### Supplied records
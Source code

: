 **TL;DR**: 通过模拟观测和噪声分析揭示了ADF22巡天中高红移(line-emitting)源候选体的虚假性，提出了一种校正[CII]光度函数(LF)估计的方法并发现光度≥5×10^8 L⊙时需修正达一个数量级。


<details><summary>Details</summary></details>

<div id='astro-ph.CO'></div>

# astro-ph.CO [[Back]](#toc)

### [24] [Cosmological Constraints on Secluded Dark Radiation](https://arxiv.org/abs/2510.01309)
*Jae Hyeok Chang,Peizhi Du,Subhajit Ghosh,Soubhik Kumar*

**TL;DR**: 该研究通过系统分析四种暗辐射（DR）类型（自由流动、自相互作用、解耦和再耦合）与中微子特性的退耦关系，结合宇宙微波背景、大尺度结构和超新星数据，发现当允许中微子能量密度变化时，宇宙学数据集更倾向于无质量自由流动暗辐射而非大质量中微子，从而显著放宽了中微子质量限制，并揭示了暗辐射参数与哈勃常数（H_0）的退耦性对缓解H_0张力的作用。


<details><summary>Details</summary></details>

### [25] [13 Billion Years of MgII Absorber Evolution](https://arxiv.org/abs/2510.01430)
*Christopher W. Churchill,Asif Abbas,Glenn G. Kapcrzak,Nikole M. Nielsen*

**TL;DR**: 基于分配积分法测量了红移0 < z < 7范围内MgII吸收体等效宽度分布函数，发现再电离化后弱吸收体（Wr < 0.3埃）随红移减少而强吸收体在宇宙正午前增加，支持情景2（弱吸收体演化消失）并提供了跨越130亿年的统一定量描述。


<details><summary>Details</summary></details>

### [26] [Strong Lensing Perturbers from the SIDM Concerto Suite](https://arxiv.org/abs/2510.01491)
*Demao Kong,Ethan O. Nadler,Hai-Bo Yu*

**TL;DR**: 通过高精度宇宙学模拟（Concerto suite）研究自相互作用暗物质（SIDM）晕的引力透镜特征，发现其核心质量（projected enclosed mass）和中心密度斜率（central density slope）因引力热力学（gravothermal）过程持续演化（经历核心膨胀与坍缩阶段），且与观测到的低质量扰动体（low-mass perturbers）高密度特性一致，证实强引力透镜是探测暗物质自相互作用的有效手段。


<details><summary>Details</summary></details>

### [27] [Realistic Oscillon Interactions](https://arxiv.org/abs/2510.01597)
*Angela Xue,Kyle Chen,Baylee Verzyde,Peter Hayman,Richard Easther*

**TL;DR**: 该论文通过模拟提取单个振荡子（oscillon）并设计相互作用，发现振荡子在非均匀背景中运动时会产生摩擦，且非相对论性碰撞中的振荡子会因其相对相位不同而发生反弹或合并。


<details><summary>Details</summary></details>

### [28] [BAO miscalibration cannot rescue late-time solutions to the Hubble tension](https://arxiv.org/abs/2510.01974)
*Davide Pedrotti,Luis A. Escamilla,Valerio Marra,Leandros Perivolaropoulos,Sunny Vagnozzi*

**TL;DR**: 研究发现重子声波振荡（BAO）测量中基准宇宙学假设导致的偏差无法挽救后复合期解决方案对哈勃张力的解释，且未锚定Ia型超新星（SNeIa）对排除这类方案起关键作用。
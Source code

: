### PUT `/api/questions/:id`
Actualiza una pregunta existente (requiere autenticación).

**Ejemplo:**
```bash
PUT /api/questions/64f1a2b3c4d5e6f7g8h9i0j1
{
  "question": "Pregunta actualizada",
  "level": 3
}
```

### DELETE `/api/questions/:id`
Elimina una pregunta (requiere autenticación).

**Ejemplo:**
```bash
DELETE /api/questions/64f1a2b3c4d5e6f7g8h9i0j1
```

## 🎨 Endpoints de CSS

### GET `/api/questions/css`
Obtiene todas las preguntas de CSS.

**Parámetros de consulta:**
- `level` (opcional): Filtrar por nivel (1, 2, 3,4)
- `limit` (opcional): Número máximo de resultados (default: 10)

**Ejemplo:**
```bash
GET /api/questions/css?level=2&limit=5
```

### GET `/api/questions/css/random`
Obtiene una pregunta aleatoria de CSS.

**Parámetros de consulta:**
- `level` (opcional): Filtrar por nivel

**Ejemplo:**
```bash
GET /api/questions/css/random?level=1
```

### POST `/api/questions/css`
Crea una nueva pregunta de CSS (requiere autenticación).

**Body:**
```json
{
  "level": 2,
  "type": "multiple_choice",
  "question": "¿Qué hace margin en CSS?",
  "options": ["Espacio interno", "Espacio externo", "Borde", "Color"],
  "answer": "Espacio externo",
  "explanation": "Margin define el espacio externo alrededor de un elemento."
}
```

### Directions
Quote the data above verbatim from its first line to the line that includes "Du,Subhajit Ghosh,Soubhik Kumar*", with both boundary lines retained.

### Task output
Source code

: **TL;DR**: 通过模拟观测和噪声分析揭示了ADF22巡天中高红移(line-emitting)源候选体的虚假性，提出了一种校正[CII]光度函数(LF)估计的方法并发现光度≥5×10^8 L⊙时需修正达一个数量级。


<details><summary>Details</summary></details>

<div id='astro-ph.CO'></div>

# astro-ph.CO [[Back]](#toc)

### [24] [Cosmological Constraints on Secluded Dark Radiation](https://arxiv.org/abs/2510.01309)
*Jae Hyeok Chang,Peizhi Du,Subhajit Ghosh,Soubhik Kumar*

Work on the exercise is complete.